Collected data
....
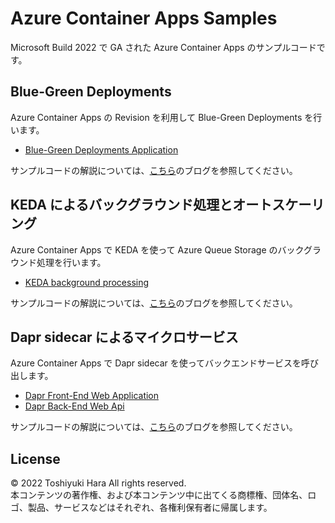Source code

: # Azure Container Apps Samples
Microsoft Build 2022 で GA された Azure Container Apps のサンプルコードです。

## Blue-Green Deployments
Azure Container Apps の Revision を利用して Blue-Green Deployments を行います。

- [Blue-Green Deployments Application](https://github.com/thara0402/dapr-frontend)

サンプルコードの解説については、[こちら](https://gooner.hateblo.jp/entry/2022/05/27/092220)のブログを参照してください。

## KEDA によるバックグラウンド処理とオートスケーリング
Azure Container Apps で KEDA を使って Azure Queue Storage のバックグラウンド処理を行います。

- [KEDA background processing](https://github.com/thara0402/keda-worker)

サンプルコードの解説については、[こちら](https://gooner.hateblo.jp/entry/2022/06/14/073119)のブログを参照してください。

## Dapr sidecar によるマイクロサービス
Azure Container Apps で Dapr sidecar を使ってバックエンドサービスを呼び出します。

- [Dapr Front-End Web Application](https://github.com/thara0402/dapr-frontend)
- [Dapr Back-End Web Api](https://github.com/thara0402/dapr-backend)

サンプルコードの解説については、[こちら](https://gooner.hateblo.jp/entry/2022/06/15/101209)のブログを参照してください。

## License
© 2022 Toshiyuki Hara All rights reserved.  
本コンテンツの著作権、および本コンテンツ中に出てくる商標権、団体名、ロゴ、製品、サービスなどはそれぞれ、各権利保有者に帰属します。
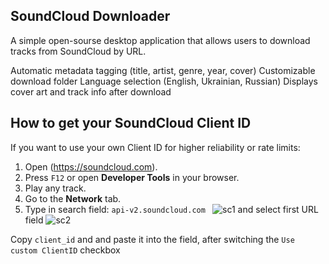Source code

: ## SoundCloud Downloader
A simple open-sourse desktop application that allows users to download tracks from SoundCloud by URL.

Automatic metadata tagging (title, artist, genre, year, cover)
Customizable download folder
Language selection (English, Ukrainian, Russian)
Displays cover art and track info after download

##  How to get your SoundCloud Client ID

If you want to use your own Client ID for higher reliability or rate limits:

1. Open (https://soundcloud.com).
2. Press `F12` or open **Developer Tools** in your browser.
3. Play any track.
4. Go to the **Network** tab.
5. Type in search field: `api-v2.soundcloud.com `
![sc1](https://github.com/user-attachments/assets/d93ccc79-1f55-4307-8de0-8e022f52a651)
and select first URL field
![sc2](https://github.com/user-attachments/assets/08d45350-a66a-4faa-9058-f9f4ef6eb55e)

Copy `client_id` and and paste it into the field, after switching the `Use custom ClientID` checkbox
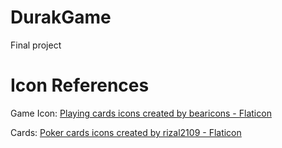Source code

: # DurakGame
Final project


# Icon References
Game Icon: <a href="https://www.flaticon.com/free-icons/playing-cards" title="playing cards icons">Playing cards icons created by bearicons - Flaticon</a>

Cards: <a href="https://www.flaticon.com/free-icons/poker-cards" title="poker cards icons">Poker cards icons created by rizal2109 - Flaticon</a>
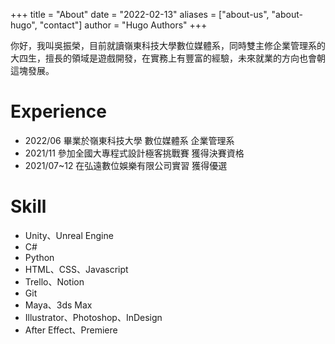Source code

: +++
title = "About"
date = "2022-02-13"
aliases = ["about-us", "about-hugo", "contact"]
author = "Hugo Authors"
+++

你好，我叫吳振榮，目前就讀嶺東科技大學數位媒體系，同時雙主修企業管理系的大四生，擅長的領域是遊戲開發，在實務上有豐富的經驗，未來就業的方向也會朝這塊發展。

# Experience

- 2022/06 畢業於嶺東科技大學 數位媒體系 企業管理系
- 2021/11 參加全國大專程式設計極客挑戰賽 獲得決賽資格
- 2021/07~12 在弘遠數位娛樂有限公司實習 獲得優選

# Skill

- Unity、Unreal Engine
- C#
- Python
- HTML、CSS、Javascript
- Trello、Notion
- Git
- Maya、3ds Max
- Illustrator、Photoshop、InDesign
- After Effect、Premiere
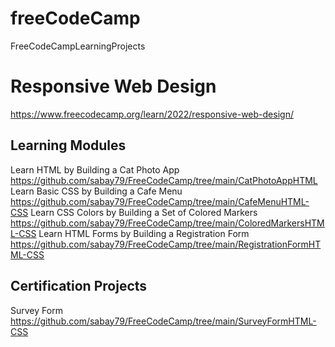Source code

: # freeCodeCamp
FreeCodeCampLearningProjects

# Responsive Web Design
https://www.freecodecamp.org/learn/2022/responsive-web-design/

## Learning Modules
Learn HTML by Building a Cat Photo App https://github.com/sabay79/FreeCodeCamp/tree/main/CatPhotoAppHTML
Learn Basic CSS by Building a Cafe Menu https://github.com/sabay79/FreeCodeCamp/tree/main/CafeMenuHTML-CSS
Learn CSS Colors by Building a Set of Colored Markers https://github.com/sabay79/FreeCodeCamp/tree/main/ColoredMarkersHTML-CSS
Learn HTML Forms by Building a Registration Form https://github.com/sabay79/FreeCodeCamp/tree/main/RegistrationFormHTML-CSS

## Certification Projects
Survey Form https://github.com/sabay79/FreeCodeCamp/tree/main/SurveyFormHTML-CSS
....
The answer must be the number of lines in the records where the string "Blue" is found, stated alone.

OUTPUT FOR THIS EXERCISE –
3